- [WORK ITEM] Each line of the records below that holds "open" should be copied out.
____ EXERCISE DATA
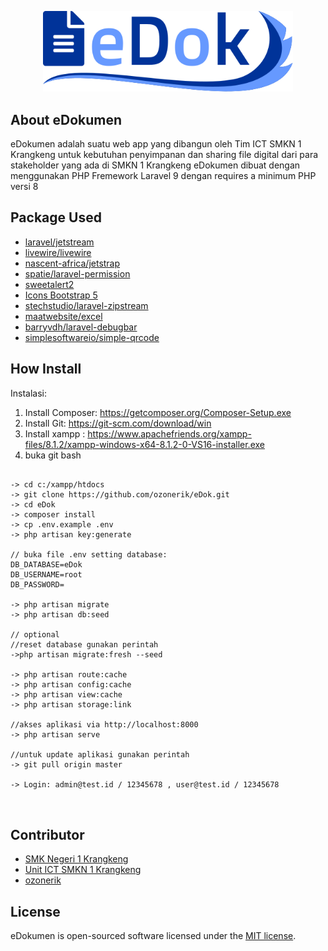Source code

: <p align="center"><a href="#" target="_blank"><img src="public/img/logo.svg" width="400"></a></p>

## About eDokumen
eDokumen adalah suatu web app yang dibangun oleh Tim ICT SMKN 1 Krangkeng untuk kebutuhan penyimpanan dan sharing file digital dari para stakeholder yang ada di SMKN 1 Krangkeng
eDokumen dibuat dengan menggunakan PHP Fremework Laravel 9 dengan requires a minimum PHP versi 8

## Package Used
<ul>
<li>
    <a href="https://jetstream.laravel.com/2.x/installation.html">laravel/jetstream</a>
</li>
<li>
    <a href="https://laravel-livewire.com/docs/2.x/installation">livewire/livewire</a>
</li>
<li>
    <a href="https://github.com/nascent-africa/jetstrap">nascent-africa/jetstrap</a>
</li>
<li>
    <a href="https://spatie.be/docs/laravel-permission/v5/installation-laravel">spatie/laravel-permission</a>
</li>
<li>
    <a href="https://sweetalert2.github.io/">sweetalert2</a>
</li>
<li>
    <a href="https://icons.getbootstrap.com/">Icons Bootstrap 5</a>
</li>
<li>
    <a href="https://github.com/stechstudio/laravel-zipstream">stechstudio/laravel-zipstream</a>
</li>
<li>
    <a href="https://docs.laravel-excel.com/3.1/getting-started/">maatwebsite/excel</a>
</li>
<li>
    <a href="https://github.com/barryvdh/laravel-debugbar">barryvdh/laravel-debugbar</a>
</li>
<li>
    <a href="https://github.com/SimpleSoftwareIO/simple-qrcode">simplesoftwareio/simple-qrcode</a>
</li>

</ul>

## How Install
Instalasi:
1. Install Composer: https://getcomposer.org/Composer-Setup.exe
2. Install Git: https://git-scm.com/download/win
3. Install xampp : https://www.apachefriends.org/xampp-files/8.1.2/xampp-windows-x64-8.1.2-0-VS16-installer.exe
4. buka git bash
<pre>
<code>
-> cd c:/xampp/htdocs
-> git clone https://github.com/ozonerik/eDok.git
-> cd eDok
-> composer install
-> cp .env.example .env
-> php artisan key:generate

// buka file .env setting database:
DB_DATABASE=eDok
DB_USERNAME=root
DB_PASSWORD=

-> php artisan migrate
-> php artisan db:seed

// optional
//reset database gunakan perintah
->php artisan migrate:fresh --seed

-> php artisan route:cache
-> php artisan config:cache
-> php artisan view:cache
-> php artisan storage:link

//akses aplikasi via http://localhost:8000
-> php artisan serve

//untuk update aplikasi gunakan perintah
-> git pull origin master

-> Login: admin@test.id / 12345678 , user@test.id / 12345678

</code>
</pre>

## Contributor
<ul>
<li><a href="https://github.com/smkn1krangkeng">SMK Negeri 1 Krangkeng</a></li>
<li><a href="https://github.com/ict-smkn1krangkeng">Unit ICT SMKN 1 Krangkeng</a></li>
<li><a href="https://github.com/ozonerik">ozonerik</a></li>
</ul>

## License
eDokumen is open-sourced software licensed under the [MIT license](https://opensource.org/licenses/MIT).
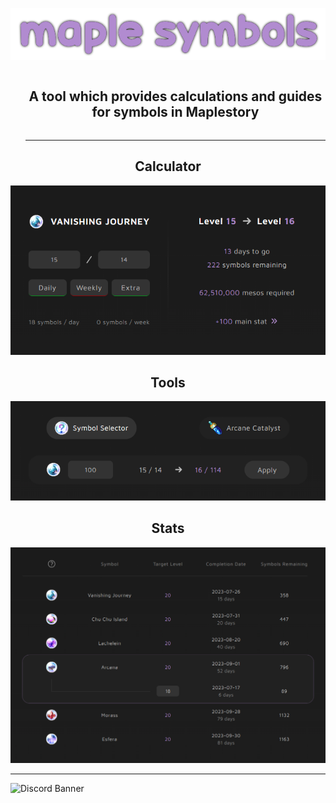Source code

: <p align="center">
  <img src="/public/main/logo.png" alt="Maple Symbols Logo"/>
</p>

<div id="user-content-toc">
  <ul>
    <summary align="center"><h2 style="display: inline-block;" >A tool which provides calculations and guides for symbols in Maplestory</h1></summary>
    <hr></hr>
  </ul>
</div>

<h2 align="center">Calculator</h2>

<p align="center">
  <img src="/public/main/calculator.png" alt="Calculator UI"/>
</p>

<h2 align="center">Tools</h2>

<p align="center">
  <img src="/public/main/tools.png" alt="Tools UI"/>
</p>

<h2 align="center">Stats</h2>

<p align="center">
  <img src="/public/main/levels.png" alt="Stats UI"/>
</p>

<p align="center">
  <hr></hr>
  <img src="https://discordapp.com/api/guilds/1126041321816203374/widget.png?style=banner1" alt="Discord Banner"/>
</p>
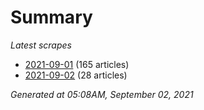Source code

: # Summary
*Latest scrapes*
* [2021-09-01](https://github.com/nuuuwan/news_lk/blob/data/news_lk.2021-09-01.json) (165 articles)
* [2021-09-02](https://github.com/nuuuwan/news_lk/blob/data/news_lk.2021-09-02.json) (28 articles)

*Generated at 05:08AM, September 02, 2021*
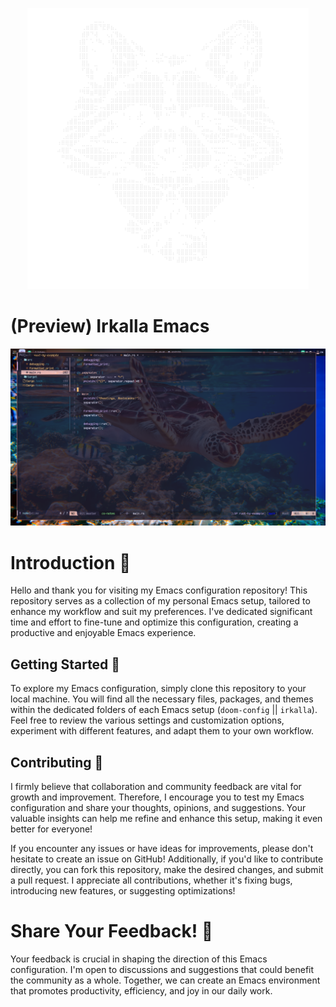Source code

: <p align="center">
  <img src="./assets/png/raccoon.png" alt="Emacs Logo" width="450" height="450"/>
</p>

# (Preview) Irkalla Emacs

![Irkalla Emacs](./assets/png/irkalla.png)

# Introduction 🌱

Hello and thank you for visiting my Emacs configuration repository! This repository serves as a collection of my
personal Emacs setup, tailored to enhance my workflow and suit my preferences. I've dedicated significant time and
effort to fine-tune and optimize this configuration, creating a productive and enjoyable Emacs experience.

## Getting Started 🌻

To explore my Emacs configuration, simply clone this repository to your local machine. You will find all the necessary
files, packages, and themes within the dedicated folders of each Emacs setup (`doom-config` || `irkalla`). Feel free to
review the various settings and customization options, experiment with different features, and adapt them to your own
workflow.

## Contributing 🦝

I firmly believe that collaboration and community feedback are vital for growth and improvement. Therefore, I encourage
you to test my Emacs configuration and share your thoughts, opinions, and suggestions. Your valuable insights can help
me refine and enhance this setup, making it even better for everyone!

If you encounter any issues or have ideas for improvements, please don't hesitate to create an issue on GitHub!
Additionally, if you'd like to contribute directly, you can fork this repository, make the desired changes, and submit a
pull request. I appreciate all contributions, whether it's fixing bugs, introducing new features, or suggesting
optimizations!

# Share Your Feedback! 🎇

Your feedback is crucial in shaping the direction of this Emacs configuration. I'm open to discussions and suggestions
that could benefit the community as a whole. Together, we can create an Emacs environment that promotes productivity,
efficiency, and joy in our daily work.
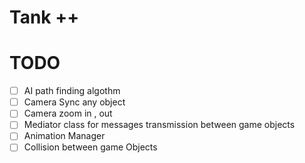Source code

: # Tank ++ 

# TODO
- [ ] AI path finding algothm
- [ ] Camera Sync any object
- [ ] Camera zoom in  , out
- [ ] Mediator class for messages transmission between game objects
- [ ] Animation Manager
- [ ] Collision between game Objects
________
- [REPLY TO THE EXERCISE]
eDokumen is open-sourced software licensed under the [MIT license](https://opensource.org/licenses/MIT).
Your feedback is crucial in shaping the direction of this Emacs configuration. I'm open to discussions and suggestions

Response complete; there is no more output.